Saved data entries
----
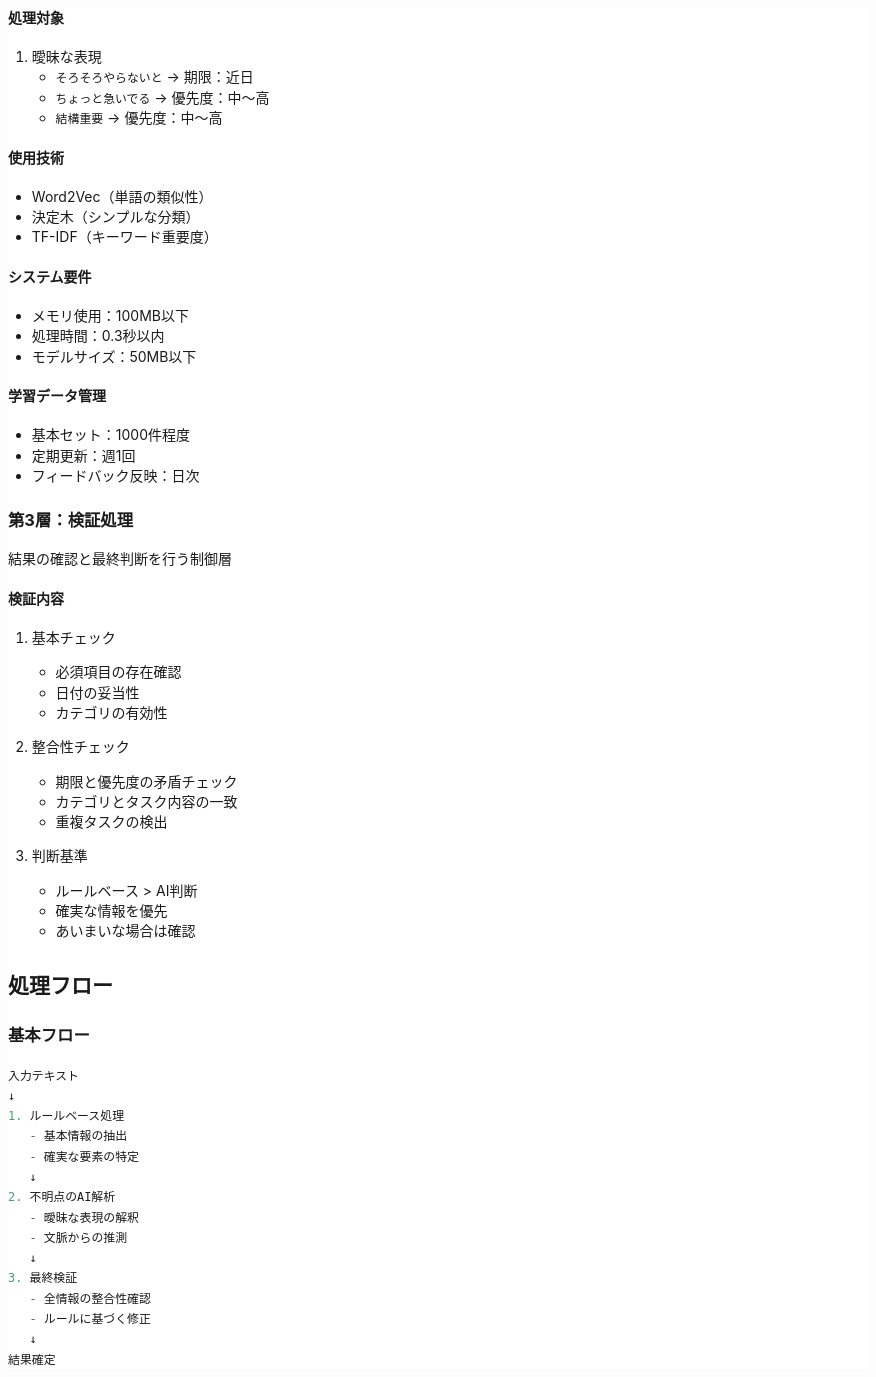 #### 処理対象
1. 曖昧な表現
   - `そろそろやらないと` → 期限：近日
   - `ちょっと急いでる` → 優先度：中〜高
   - `結構重要` → 優先度：中〜高

#### 使用技術
- Word2Vec（単語の類似性）
- 決定木（シンプルな分類）
- TF-IDF（キーワード重要度）

#### システム要件
- メモリ使用：100MB以下
- 処理時間：0.3秒以内
- モデルサイズ：50MB以下

#### 学習データ管理
- 基本セット：1000件程度
- 定期更新：週1回
- フィードバック反映：日次

### 第3層：検証処理
結果の確認と最終判断を行う制御層

#### 検証内容
1. 基本チェック
   - 必須項目の存在確認
   - 日付の妥当性
   - カテゴリの有効性

2. 整合性チェック
   - 期限と優先度の矛盾チェック
   - カテゴリとタスク内容の一致
   - 重複タスクの検出

3. 判断基準
   - ルールベース > AI判断
   - 確実な情報を優先
   - あいまいな場合は確認

## 処理フロー

### 基本フロー
```python
入力テキスト
↓
1. ルールベース処理
   - 基本情報の抽出
   - 確実な要素の特定
   ↓
2. 不明点のAI解析
   - 曖昧な表現の解釈
   - 文脈からの推測
   ↓
3. 最終検証
   - 全情報の整合性確認
   - ルールに基づく修正
   ↓
結果確定
```
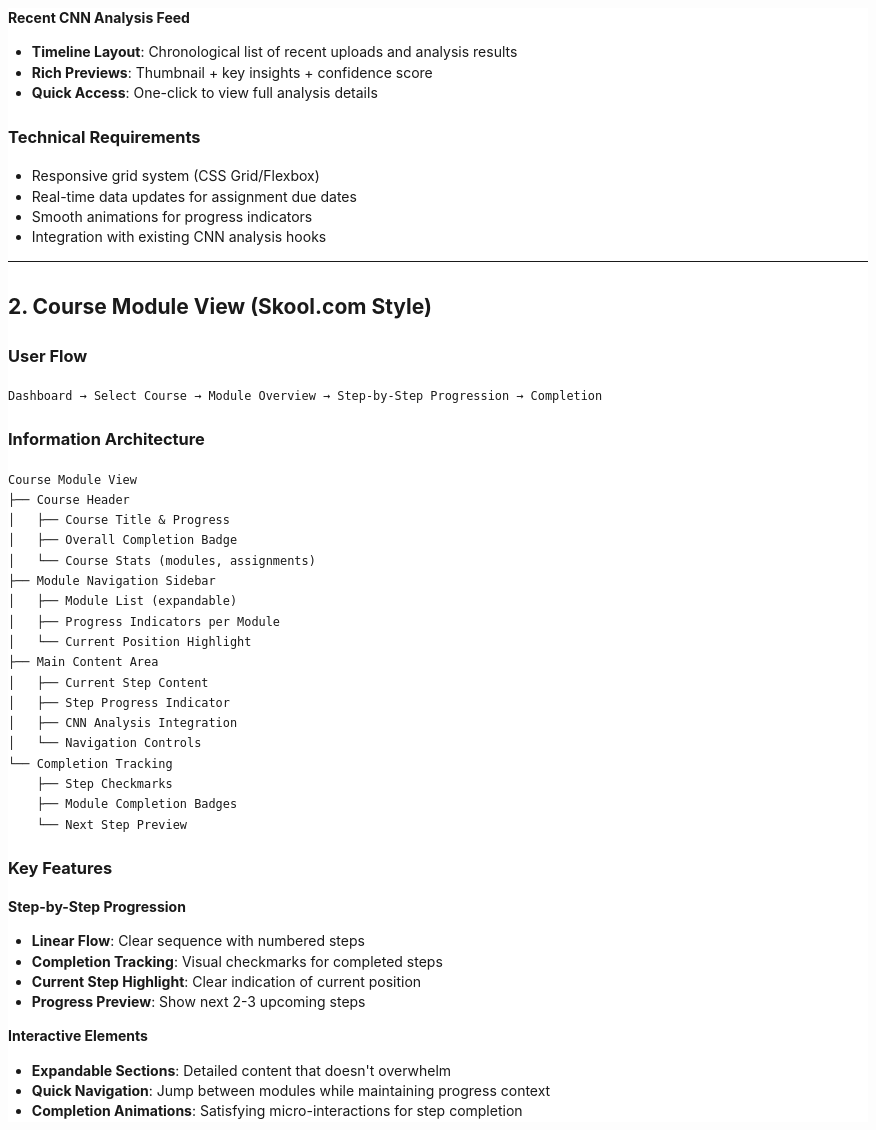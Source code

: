 **Recent CNN Analysis Feed**
- **Timeline Layout**: Chronological list of recent uploads and analysis results
- **Rich Previews**: Thumbnail + key insights + confidence score
- **Quick Access**: One-click to view full analysis details

### Technical Requirements
- Responsive grid system (CSS Grid/Flexbox)
- Real-time data updates for assignment due dates
- Smooth animations for progress indicators
- Integration with existing CNN analysis hooks

---

## 2. Course Module View (Skool.com Style)

### User Flow
```
Dashboard → Select Course → Module Overview → Step-by-Step Progression → Completion
```

### Information Architecture
```
Course Module View
├── Course Header
│   ├── Course Title & Progress
│   ├── Overall Completion Badge
│   └── Course Stats (modules, assignments)
├── Module Navigation Sidebar
│   ├── Module List (expandable)
│   ├── Progress Indicators per Module
│   └── Current Position Highlight
├── Main Content Area
│   ├── Current Step Content
│   ├── Step Progress Indicator
│   ├── CNN Analysis Integration
│   └── Navigation Controls
└── Completion Tracking
    ├── Step Checkmarks
    ├── Module Completion Badges
    └── Next Step Preview
```

### Key Features

**Step-by-Step Progression**
- **Linear Flow**: Clear sequence with numbered steps
- **Completion Tracking**: Visual checkmarks for completed steps
- **Current Step Highlight**: Clear indication of current position
- **Progress Preview**: Show next 2-3 upcoming steps

**Interactive Elements**
- **Expandable Sections**: Detailed content that doesn't overwhelm
- **Quick Navigation**: Jump between modules while maintaining progress context
- **Completion Animations**: Satisfying micro-interactions for step completion
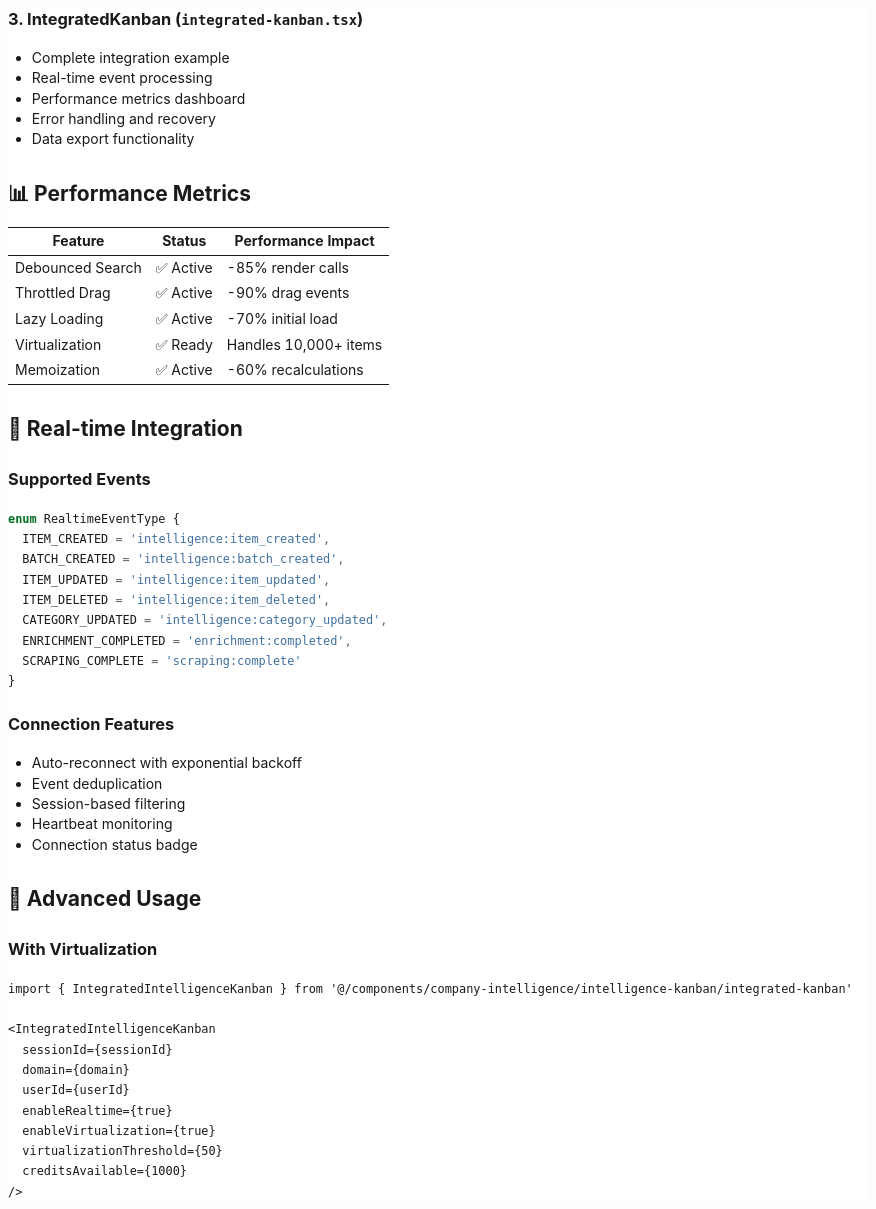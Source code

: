 ### 3. IntegratedKanban (`integrated-kanban.tsx`)
- Complete integration example
- Real-time event processing
- Performance metrics dashboard
- Error handling and recovery
- Data export functionality

## 📊 Performance Metrics

| Feature | Status | Performance Impact |
|---------|--------|-------------------|
| Debounced Search | ✅ Active | -85% render calls |
| Throttled Drag | ✅ Active | -90% drag events |
| Lazy Loading | ✅ Active | -70% initial load |
| Virtualization | ✅ Ready | Handles 10,000+ items |
| Memoization | ✅ Active | -60% recalculations |

## 🔌 Real-time Integration

### Supported Events
```typescript
enum RealtimeEventType {
  ITEM_CREATED = 'intelligence:item_created',
  BATCH_CREATED = 'intelligence:batch_created',
  ITEM_UPDATED = 'intelligence:item_updated',
  ITEM_DELETED = 'intelligence:item_deleted',
  CATEGORY_UPDATED = 'intelligence:category_updated',
  ENRICHMENT_COMPLETED = 'enrichment:completed',
  SCRAPING_COMPLETE = 'scraping:complete'
}
```

### Connection Features
- Auto-reconnect with exponential backoff
- Event deduplication
- Session-based filtering
- Heartbeat monitoring
- Connection status badge

## 🚀 Advanced Usage

### With Virtualization
```tsx
import { IntegratedIntelligenceKanban } from '@/components/company-intelligence/intelligence-kanban/integrated-kanban'

<IntegratedIntelligenceKanban
  sessionId={sessionId}
  domain={domain}
  userId={userId}
  enableRealtime={true}
  enableVirtualization={true}
  virtualizationThreshold={50}
  creditsAvailable={1000}
/>
```
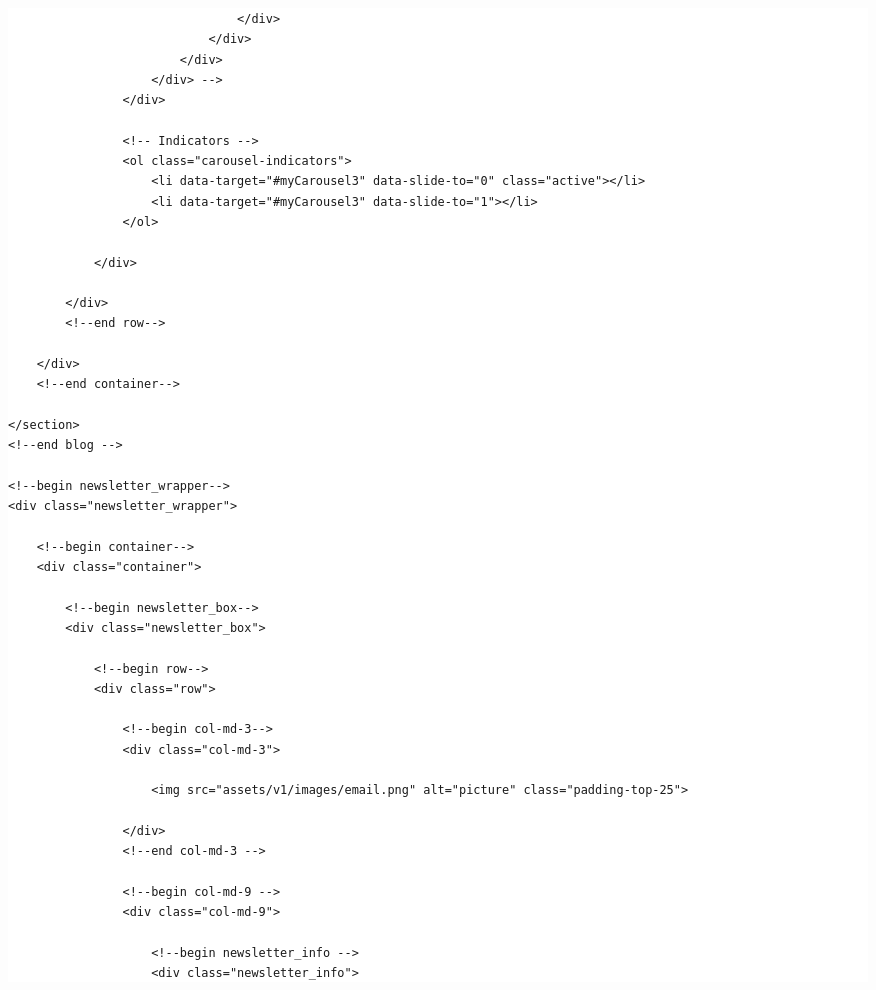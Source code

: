                                     </div>
                                </div>
                            </div>
                        </div> -->
                    </div>

                    <!-- Indicators -->
                    <ol class="carousel-indicators">
                        <li data-target="#myCarousel3" data-slide-to="0" class="active"></li>
                        <li data-target="#myCarousel3" data-slide-to="1"></li>
                    </ol>

                </div>

            </div>
            <!--end row-->

        </div>
        <!--end container-->

    </section>
    <!--end blog -->

    <!--begin newsletter_wrapper-->
    <div class="newsletter_wrapper">

        <!--begin container-->
        <div class="container">

            <!--begin newsletter_box-->
            <div class="newsletter_box">

                <!--begin row-->
                <div class="row">

                    <!--begin col-md-3-->
                    <div class="col-md-3">

                        <img src="assets/v1/images/email.png" alt="picture" class="padding-top-25">

                    </div>
                    <!--end col-md-3 -->

                    <!--begin col-md-9 -->
                    <div class="col-md-9">

                        <!--begin newsletter_info -->
                        <div class="newsletter_info">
----
Required work
Could you set down every entry again exactly as written, leaving out any pictures?

Problem solution
 #### 処理対象
1. 曖昧な表現
   - `そろそろやらないと` → 期限：近日
   - `ちょっと急いでる` → 優先度：中〜高
   - `結構重要` → 優先度：中〜高

#### 使用技術
- Word2Vec（単語の類似性）
- 決定木（シンプルな分類）
- TF-IDF（キーワード重要度）

#### システム要件
- メモリ使用：100MB以下
- 処理時間：0.3秒以内
- モデルサイズ：50MB以下

#### 学習データ管理
- 基本セット：1000件程度
- 定期更新：週1回
- フィードバック反映：日次

### 第3層：検証処理
結果の確認と最終判断を行う制御層

#### 検証内容
1. 基本チェック
   - 必須項目の存在確認
   - 日付の妥当性
   - カテゴリの有効性

2. 整合性チェック
   - 期限と優先度の矛盾チェック
   - カテゴリとタスク内容の一致
   - 重複タスクの検出

3. 判断基準
   - ルールベース > AI判断
   - 確実な情報を優先
   - あいまいな場合は確認

## 処理フロー

### 基本フロー
```python
入力テキスト
↓
1. ルールベース処理
   - 基本情報の抽出
   - 確実な要素の特定
   ↓
2. 不明点のAI解析
   - 曖昧な表現の解釈
   - 文脈からの推測
   ↓
3. 最終検証
   - 全情報の整合性確認
   - ルールに基づく修正
   ↓
結果確定
```
Source code

: **Recent CNN Analysis Feed**
- **Timeline Layout**: Chronological list of recent uploads and analysis results
- **Rich Previews**: Thumbnail + key insights + confidence score
- **Quick Access**: One-click to view full analysis details

### Technical Requirements
- Responsive grid system (CSS Grid/Flexbox)
- Real-time data updates for assignment due dates
- Smooth animations for progress indicators
- Integration with existing CNN analysis hooks

---

## 2. Course Module View (Skool.com Style)

### User Flow
```
Dashboard → Select Course → Module Overview → Step-by-Step Progression → Completion
```

### Information Architecture
```
Course Module View
├── Course Header
│   ├── Course Title & Progress
│   ├── Overall Completion Badge
│   └── Course Stats (modules, assignments)
├── Module Navigation Sidebar
│   ├── Module List (expandable)
│   ├── Progress Indicators per Module
│   └── Current Position Highlight
├── Main Content Area
│   ├── Current Step Content
│   ├── Step Progress Indicator
│   ├── CNN Analysis Integration
│   └── Navigation Controls
└── Completion Tracking
    ├── Step Checkmarks
    ├── Module Completion Badges
    └── Next Step Preview
```

### Key Features

**Step-by-Step Progression**
- **Linear Flow**: Clear sequence with numbered steps
- **Completion Tracking**: Visual checkmarks for completed steps
- **Current Step Highlight**: Clear indication of current position
- **Progress Preview**: Show next 2-3 upcoming steps

**Interactive Elements**
- **Expandable Sections**: Detailed content that doesn't overwhelm
- **Quick Navigation**: Jump between modules while maintaining progress context
- **Completion Animations**: Satisfying micro-interactions for step completion
Source code

: ### 3. IntegratedKanban (`integrated-kanban.tsx`)
- Complete integration example
- Real-time event processing
- Performance metrics dashboard
- Error handling and recovery
- Data export functionality

## 📊 Performance Metrics

| Feature | Status | Performance Impact |
|---------|--------|-------------------|
| Debounced Search | ✅ Active | -85% render calls |
| Throttled Drag | ✅ Active | -90% drag events |
| Lazy Loading | ✅ Active | -70% initial load |
| Virtualization | ✅ Ready | Handles 10,000+ items |
| Memoization | ✅ Active | -60% recalculations |

## 🔌 Real-time Integration

### Supported Events
```typescript
enum RealtimeEventType {
  ITEM_CREATED = 'intelligence:item_created',
  BATCH_CREATED = 'intelligence:batch_created',
  ITEM_UPDATED = 'intelligence:item_updated',
  ITEM_DELETED = 'intelligence:item_deleted',
  CATEGORY_UPDATED = 'intelligence:category_updated',
  ENRICHMENT_COMPLETED = 'enrichment:completed',
  SCRAPING_COMPLETE = 'scraping:complete'
}
```

### Connection Features
- Auto-reconnect with exponential backoff
- Event deduplication
- Session-based filtering
- Heartbeat monitoring
- Connection status badge

## 🚀 Advanced Usage

### With Virtualization
```tsx
import { IntegratedIntelligenceKanban } from '@/components/company-intelligence/intelligence-kanban/integrated-kanban'

<IntegratedIntelligenceKanban
  sessionId={sessionId}
  domain={domain}
  userId={userId}
  enableRealtime={true}
  enableVirtualization={true}
  virtualizationThreshold={50}
  creditsAvailable={1000}
/>
```
Source code

:                                     </div>
                                </div>
                            </div>
                        </div> -->
                    </div>

                    <!-- Indicators -->
                    <ol class="carousel-indicators">
                        <li data-target="#myCarousel3" data-slide-to="0" class="active"></li>
                        <li data-target="#myCarousel3" data-slide-to="1"></li>
                    </ol>

                </div>

            </div>
            <!--end row-->

        </div>
        <!--end container-->

    </section>
    <!--end blog -->

    <!--begin newsletter_wrapper-->
    <div class="newsletter_wrapper">

        <!--begin container-->
        <div class="container">

            <!--begin newsletter_box-->
            <div class="newsletter_box">

                <!--begin row-->
                <div class="row">

                    <!--begin col-md-3-->
                    <div class="col-md-3">

                        <img src="assets/v1/images/email.png" alt="picture" class="padding-top-25">

                    </div>
                    <!--end col-md-3 -->

                    <!--begin col-md-9 -->
                    <div class="col-md-9">

                        <!--begin newsletter_info -->
                        <div class="newsletter_info">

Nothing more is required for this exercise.